Sesskia’s Diary, part 4

Still 14 Senessay, probably (though without the sun, who can tell?)

Well, that was a waste of time. And it started so well, too.

The mind-moving pouvra worked, which was a relief; after that first failure, I was a little afraid I couldn’t use magic at all, even the fire summoning, and I didn’t want to be trapped here with no way to defend myself. The lock was strange, with tumblers that moved not at all the way I’m used to, and I would’ve bet I knew every kind of lock there was, after all these years of opening them. If it hadn’t been for the mind-moving pouvra, I might not have been able to open it at all, even with my tools, which got left behind with my pack in that old barn. I used the see-through pouvra on the door, which makes a two-foot-wide hole in whatever I’m looking through—not really a hole, it just seems like it, and I’m the only one who can tell it’s there. It’s too bad it’s not a real hole, or I could stick my head through it and look around, but as it was I could only see the stone of a wall opposite. So I opened the door a crack and peeked out, and saw nothing but an empty stone hall lined with metal doors, extending away from me in both directions. I’m more and more convinced this place is underground, which I’m trying not to think about. It’s not that I’m claustrophobic, just that I can’t stand the idea of all those tons of stone hanging over my head, waiting to crush me. I listened, and heard some distant noises coming from the right, though nothing I could identify. I decided to go left instead. The whole place reminded me of breaking into the Sendesstal about four years ago, looking for that tome that turned out to be a collection of cooking recipes—the hall is dark, and it curves like a snake so you can’t see if someone’s coming until you’re right on top of them. Which is what happened to me.

I don’t know if it’s all the white-robes or just the one woman, but she was wearing sandals that made no noise on the stone floor, and I came around a curve of the hall and walked right into her. She dropped the tablet of wood she was carrying and staggered a little; it cracked in half when it hit the stone. I know I was moving near-silently myself, so she was as startled as I was. More so, actually, because she didn’t expect to see me and I was prepared to see someone like her. I set her white robe on fire and I ran.
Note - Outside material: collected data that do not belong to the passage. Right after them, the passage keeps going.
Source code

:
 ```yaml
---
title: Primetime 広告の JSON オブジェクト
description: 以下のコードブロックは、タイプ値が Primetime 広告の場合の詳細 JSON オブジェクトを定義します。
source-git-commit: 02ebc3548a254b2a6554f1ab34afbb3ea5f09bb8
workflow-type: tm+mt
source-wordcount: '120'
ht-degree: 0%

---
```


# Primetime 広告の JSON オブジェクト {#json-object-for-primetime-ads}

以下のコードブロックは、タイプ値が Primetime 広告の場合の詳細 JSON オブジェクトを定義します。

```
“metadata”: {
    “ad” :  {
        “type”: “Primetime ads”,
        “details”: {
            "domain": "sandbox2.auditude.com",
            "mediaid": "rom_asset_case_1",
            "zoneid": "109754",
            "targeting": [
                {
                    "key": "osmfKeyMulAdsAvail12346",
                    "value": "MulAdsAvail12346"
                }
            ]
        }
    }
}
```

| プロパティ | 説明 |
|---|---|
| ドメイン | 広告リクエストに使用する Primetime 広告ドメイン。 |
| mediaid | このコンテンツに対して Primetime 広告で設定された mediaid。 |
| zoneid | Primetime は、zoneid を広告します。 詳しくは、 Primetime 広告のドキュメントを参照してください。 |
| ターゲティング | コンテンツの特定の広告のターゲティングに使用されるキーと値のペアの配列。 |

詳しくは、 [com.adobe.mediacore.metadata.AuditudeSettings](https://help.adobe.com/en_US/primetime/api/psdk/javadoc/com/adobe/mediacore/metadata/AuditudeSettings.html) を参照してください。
I shouldn’t have started the fire—she started screaming, which meant I had to find a hiding place fast. So I ducked into the first room I passed—it wasn’t locked—and then I ducked back out fast, because the couple in that room were mostly naked and they started shouting at me too, even before they realized I wasn’t one of their kind. So I went for the next door, and that room was empty, so I shut the door behind me and just stood there until my breathing and heart rate were back to normal.

People were running down the hall and shouting things in their language, but no one came in. That was no comfort. At some point they were going to start a methodical search of the rooms, and I needed to be out of this corridor trap before then. So I looked around to see if there was anything in my hidey-hole I could use. It had window paintings like the room I’d started in, but this room was a bedchamber, with a very narrow and long bed covered with a couple of white sheets, no blankets. There was another one of those glass baskets lighting the room, and a dresser with three drawers and a wardrobe beside it. None of the furniture matched; the bed frame was made of wrought iron, the dresser was white oak, and the wardrobe looked like some kind of walnut. The floor had no rug, not even one of those gritty mats, and I couldn’t help thinking what it would be like to climb out of bed barefoot onto that cold stone floor.

I rooted around in the dresser and wardrobe and immediately found the white robe I was hoping for. Its sleeves were smudged with pale colors, pink and green and blue, with the occasional darker gray mark, and I hoped this wouldn’t set me apart from the others. No black trousers, but my own trousers are dark gray and I figured they could pass for black long enough to get me outside. I tied my hair back—this is probably how he caught me, most of them have black or dark brown hair, much darker than my own muddy blonde—and slipped out of the room, then headed in the direction I’d been going before.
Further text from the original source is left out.